Have these benefits been proven? No. Is this safe? We believe so, if the aspirin is stopped by 36 weeks of pregnancy. When baby aspirin is taken before that point, the risk of it causing abnormal bleeding for mother or baby is quite low.
Back Pain from Endometriosis
I'm wondering if endometriosis could explain my back pain. I have had back pain for at least 15 years, and it is always just before my period. It has been getting worse over the last two years. Lately I've had severe pain in the lower back, sometimes up to 10 days before my period is due. The pain is sciatic, and was so bad this month that I was crying from the pain and dragging my leg, as it was too painful to lift it. Usually the pain is gone by the second day of my period. My periods only last four to six days and are heavy the first two days only. Could this be a sign of endometriosis? If so, exactly how does endometriosis cause back pain? How can I find out if that's what's happening with me, and is there anything that can be done? J.R.
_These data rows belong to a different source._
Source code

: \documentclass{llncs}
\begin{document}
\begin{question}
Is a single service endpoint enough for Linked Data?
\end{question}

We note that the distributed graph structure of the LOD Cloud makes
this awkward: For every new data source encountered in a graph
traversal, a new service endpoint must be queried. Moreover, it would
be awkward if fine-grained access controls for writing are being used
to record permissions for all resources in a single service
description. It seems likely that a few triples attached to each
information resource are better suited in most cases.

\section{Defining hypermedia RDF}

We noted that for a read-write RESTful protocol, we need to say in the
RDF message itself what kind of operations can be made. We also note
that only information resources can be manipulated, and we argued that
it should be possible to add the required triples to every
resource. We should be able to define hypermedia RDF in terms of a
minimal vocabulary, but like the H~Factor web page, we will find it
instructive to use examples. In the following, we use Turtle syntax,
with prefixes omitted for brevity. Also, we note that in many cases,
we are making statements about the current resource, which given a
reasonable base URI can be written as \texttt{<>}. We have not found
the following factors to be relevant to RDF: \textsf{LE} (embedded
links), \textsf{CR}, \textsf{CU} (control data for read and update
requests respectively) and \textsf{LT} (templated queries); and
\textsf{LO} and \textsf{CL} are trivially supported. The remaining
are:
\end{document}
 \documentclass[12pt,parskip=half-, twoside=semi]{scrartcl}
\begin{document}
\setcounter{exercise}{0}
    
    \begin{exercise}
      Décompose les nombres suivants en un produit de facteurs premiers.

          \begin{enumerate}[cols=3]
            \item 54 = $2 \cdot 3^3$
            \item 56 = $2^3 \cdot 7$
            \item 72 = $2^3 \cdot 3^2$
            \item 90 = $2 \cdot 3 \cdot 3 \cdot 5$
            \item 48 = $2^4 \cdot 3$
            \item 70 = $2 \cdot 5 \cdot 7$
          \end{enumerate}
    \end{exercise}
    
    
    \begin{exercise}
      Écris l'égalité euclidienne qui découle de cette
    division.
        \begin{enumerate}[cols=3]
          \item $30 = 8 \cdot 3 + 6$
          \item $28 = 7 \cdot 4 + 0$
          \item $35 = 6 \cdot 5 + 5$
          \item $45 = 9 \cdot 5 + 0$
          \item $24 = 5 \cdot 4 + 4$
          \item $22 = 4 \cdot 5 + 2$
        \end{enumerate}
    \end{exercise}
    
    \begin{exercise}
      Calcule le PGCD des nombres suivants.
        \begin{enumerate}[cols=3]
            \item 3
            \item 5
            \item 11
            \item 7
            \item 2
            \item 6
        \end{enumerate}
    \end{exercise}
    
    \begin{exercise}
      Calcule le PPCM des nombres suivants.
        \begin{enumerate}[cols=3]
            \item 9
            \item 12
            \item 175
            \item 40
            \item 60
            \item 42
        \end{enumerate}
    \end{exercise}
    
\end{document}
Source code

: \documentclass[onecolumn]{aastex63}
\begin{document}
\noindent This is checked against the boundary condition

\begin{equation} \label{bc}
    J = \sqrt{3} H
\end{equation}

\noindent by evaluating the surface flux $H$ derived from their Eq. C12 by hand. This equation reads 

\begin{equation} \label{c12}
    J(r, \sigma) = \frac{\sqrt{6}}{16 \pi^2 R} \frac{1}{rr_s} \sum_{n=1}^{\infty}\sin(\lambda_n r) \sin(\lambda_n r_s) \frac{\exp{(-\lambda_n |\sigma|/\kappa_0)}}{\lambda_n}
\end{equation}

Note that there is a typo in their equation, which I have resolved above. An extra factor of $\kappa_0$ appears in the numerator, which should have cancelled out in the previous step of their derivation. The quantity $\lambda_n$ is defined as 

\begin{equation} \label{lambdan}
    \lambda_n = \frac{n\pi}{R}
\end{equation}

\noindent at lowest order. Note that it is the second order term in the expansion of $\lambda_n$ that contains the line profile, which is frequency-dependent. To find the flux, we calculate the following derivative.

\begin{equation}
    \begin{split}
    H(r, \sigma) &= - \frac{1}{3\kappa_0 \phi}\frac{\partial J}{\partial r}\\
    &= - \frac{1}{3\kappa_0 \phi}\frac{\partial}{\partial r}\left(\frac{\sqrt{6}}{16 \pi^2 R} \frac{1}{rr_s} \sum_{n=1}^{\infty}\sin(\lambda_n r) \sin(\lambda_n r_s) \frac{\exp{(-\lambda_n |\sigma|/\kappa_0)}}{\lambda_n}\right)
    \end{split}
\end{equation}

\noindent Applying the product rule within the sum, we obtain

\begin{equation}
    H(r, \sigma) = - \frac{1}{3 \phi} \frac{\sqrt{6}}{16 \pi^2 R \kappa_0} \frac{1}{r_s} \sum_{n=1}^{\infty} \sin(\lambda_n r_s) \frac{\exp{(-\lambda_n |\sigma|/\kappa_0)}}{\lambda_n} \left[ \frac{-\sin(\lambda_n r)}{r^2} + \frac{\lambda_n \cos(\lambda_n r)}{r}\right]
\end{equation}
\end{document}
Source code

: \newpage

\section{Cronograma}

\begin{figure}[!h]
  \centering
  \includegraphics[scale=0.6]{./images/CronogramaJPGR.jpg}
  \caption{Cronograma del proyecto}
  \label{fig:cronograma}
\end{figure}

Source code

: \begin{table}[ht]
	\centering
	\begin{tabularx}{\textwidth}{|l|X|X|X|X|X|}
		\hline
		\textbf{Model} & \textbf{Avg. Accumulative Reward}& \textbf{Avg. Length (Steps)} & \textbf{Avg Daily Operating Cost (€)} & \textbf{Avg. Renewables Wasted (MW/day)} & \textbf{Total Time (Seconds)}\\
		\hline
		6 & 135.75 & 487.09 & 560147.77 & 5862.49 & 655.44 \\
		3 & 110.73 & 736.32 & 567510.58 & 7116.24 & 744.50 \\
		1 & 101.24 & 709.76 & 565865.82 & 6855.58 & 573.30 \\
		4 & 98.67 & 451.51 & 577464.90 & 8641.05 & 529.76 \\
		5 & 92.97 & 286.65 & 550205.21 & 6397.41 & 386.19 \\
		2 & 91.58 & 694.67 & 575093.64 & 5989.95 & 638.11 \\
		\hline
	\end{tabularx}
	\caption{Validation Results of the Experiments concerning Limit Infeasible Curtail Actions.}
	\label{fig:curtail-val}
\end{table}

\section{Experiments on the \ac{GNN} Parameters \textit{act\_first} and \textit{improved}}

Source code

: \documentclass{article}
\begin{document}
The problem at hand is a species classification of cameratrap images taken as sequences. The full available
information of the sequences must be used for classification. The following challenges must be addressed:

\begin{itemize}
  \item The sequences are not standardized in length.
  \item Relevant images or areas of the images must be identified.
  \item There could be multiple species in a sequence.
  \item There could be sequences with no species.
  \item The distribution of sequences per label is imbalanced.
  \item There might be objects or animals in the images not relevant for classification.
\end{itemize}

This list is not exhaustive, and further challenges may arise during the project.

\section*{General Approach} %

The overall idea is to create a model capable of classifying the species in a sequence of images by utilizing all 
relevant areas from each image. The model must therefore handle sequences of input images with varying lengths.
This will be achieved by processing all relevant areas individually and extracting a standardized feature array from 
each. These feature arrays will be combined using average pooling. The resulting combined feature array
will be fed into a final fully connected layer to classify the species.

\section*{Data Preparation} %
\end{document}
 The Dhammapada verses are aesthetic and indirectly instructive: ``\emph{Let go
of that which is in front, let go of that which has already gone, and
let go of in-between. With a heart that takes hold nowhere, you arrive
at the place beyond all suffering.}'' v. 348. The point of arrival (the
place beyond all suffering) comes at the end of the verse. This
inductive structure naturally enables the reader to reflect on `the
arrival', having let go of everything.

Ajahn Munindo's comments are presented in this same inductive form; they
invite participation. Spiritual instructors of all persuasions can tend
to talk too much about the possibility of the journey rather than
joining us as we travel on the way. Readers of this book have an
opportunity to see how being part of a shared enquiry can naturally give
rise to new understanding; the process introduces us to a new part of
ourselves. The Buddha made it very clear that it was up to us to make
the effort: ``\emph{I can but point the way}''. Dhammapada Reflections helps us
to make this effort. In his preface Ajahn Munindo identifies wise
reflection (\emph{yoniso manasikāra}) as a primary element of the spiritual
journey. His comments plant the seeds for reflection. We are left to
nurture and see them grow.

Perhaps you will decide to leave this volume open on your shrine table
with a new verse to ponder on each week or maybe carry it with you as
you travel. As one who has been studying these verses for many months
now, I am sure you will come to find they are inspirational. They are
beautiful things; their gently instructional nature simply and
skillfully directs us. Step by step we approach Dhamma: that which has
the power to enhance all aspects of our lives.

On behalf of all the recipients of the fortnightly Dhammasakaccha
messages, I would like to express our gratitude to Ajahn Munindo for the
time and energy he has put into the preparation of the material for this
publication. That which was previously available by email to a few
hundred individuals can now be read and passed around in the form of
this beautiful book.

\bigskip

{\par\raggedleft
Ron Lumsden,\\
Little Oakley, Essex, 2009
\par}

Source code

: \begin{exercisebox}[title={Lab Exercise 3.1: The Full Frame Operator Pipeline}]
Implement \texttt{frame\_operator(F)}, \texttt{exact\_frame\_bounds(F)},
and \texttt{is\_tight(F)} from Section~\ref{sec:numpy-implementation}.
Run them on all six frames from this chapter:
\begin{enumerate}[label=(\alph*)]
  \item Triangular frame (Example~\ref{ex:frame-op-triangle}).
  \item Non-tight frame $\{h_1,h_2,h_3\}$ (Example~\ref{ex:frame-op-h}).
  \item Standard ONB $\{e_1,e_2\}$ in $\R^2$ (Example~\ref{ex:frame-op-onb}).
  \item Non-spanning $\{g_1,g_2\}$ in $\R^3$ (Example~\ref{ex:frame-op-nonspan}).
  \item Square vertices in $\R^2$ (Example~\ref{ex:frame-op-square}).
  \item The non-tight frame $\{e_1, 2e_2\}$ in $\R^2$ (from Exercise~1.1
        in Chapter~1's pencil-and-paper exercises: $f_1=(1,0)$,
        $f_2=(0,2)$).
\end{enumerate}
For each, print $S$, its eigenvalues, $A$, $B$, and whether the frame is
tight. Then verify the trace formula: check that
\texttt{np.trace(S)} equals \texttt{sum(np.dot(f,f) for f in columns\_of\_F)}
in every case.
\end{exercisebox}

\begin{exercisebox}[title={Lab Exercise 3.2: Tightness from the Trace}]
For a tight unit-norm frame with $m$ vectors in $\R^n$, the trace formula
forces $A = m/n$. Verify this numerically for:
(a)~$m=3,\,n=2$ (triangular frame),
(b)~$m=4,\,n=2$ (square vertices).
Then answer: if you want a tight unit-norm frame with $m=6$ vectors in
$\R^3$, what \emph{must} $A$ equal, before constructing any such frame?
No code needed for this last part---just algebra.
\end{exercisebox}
Endometriosis is one of the most frequently misdiagnosed medical conditions. The confusion arises because endometriosis is a masked villain and can cause symptoms involving the bowel, bladder, lungs or musculoskeletal systems. In fact, the wide variety of initial symptoms means that women with this problem, on average, suffer nine years of delay in diagnosis and visit more than four physicians.
While the most frequent complaint of endometriosis is pelvic pain preceding the period, low back pain radiating into the buttock and upper thigh is not all that uncommon. Studies have shown that endometriosis can directly invade the sciatic nerve (which serves the leg) and also that general pelvic inflammation and muscle spasm due to endometriosis may cause sciatic-related pain.
The best way to diagnose endometriosis is with a surgical procedure called laparoscopy, which involves inserting a miniature viewing device and other instruments through tiny slits in the abdomen. This enables the doctor to look directly at the internal organs. But we don't want to run to surgery for each episode of pelvic pain. So some preliminary steps ought to be considered.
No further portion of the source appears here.